By developing a strategic diversity program, representatives from Vanderbilt University Medical Center’s department of radiology successfully improved the diversity of its residency applicant pool and residency training program.
The success of the diversity program—detailed in research published by the Journal of the American College of Radiology—was spearheaded by departmental leadership and physicians who knew that increasing the representation of physicians who are underrepresented minorities in medicine (URMM) is important for meeting the needs of an increasingly diverse patient population.

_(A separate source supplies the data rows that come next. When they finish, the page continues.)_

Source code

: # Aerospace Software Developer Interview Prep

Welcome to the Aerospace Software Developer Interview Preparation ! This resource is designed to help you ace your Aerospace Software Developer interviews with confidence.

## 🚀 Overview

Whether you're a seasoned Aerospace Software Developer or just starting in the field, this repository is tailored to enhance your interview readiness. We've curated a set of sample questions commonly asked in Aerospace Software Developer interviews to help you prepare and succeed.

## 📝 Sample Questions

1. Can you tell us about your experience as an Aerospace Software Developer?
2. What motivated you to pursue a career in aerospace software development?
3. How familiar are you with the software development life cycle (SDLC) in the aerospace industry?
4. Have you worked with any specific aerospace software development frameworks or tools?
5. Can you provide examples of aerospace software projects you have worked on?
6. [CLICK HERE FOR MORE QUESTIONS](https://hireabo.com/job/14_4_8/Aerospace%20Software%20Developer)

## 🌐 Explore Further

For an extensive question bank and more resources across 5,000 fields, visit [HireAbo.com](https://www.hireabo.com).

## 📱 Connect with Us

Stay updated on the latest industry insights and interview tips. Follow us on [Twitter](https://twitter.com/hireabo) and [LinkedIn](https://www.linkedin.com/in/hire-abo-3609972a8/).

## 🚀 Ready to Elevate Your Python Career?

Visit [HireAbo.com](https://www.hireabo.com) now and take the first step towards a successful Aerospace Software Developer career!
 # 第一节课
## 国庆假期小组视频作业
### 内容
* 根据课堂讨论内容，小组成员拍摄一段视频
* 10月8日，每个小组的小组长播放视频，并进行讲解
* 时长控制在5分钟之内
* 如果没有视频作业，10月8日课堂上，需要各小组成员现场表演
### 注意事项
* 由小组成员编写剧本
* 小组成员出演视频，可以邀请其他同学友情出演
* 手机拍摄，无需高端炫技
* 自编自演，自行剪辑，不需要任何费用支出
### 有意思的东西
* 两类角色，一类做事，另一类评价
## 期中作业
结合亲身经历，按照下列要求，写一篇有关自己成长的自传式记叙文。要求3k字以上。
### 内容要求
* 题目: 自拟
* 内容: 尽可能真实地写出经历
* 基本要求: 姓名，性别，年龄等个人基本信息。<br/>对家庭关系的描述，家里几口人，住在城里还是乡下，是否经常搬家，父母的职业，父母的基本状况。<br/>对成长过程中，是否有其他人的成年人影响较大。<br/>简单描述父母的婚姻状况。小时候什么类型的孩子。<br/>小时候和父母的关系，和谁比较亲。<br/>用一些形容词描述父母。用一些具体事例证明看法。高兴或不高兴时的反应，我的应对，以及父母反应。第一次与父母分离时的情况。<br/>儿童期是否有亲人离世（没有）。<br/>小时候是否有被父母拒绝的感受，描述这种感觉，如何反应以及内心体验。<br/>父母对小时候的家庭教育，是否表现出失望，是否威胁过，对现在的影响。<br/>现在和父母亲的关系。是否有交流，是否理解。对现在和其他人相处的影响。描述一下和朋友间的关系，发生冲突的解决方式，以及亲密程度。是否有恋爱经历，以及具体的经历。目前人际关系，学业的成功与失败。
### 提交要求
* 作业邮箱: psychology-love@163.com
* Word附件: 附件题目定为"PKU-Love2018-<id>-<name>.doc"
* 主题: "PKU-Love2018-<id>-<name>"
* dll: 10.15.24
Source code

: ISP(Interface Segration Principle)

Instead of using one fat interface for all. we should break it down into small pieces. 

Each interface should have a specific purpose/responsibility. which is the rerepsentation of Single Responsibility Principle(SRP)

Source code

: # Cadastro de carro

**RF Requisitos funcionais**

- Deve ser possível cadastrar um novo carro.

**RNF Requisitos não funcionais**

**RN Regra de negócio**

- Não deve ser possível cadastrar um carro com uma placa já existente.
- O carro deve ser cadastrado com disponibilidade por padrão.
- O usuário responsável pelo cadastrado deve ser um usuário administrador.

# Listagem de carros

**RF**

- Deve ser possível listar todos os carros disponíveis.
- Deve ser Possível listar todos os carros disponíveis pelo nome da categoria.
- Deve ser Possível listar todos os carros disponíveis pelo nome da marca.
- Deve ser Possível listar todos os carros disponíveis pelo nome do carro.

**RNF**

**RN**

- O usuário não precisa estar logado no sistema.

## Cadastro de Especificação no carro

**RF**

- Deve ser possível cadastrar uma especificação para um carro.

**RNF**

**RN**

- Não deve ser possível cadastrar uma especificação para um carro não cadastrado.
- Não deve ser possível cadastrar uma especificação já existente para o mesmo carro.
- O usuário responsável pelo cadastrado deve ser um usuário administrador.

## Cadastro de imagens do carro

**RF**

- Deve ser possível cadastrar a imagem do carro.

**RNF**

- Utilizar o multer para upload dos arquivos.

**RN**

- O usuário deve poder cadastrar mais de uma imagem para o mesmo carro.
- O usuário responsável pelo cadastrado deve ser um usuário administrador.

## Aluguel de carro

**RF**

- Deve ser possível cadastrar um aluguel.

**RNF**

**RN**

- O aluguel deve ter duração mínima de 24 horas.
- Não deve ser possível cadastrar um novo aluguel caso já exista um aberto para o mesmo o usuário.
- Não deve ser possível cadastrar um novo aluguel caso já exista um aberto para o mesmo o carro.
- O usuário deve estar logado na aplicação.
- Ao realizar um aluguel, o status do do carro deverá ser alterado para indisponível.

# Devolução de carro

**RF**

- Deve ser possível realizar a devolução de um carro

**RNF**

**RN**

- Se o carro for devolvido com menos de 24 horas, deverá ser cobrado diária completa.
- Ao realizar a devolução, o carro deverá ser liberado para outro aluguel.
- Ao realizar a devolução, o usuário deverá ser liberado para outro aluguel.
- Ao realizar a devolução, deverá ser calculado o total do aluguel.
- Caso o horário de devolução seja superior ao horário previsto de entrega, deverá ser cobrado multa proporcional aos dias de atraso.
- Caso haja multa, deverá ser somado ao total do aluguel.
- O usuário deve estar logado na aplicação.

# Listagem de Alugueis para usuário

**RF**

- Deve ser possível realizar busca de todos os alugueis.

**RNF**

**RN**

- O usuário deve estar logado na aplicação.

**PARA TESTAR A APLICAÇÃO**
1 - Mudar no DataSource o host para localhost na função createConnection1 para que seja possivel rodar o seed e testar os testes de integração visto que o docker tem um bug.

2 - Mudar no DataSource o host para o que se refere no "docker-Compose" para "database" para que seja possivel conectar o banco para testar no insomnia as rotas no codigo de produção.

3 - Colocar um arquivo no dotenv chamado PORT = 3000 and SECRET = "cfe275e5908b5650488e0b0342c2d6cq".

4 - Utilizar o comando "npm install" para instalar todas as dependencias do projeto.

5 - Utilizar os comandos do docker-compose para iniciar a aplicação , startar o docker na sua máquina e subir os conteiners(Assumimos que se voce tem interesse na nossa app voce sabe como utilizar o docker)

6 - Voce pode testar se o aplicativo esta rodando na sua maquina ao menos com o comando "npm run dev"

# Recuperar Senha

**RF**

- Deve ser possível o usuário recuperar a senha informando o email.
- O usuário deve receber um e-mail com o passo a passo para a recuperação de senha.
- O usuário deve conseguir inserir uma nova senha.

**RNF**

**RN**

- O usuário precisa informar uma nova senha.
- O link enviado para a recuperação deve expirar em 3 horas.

In July 2013, staff from the department and the institution’s associate dean for diversity affairs created a Radiology Graduate Medical Education (GME) Diversity Recruitment Plan, which included the following:
- Website development, including creating a departmental diversity web page and revising the existing diagnostic radiology residency program website;
- Early exposure opportunities, such as “shadowing” experiences for candidates with URMM faculty;
- Traveling to predominantly minority institutions for recruitment and national medical meetings;
- Mentoring opportunities for students with URMM faculty;
- Using "holistic" screening tools for residency application review;
- Establishing a diverse Residency Recruitment Committee;
- Creating a welcoming, inclusive environment for visiting URMM candidates;
- “Second Look Weekend” visits for talented URMM candidates.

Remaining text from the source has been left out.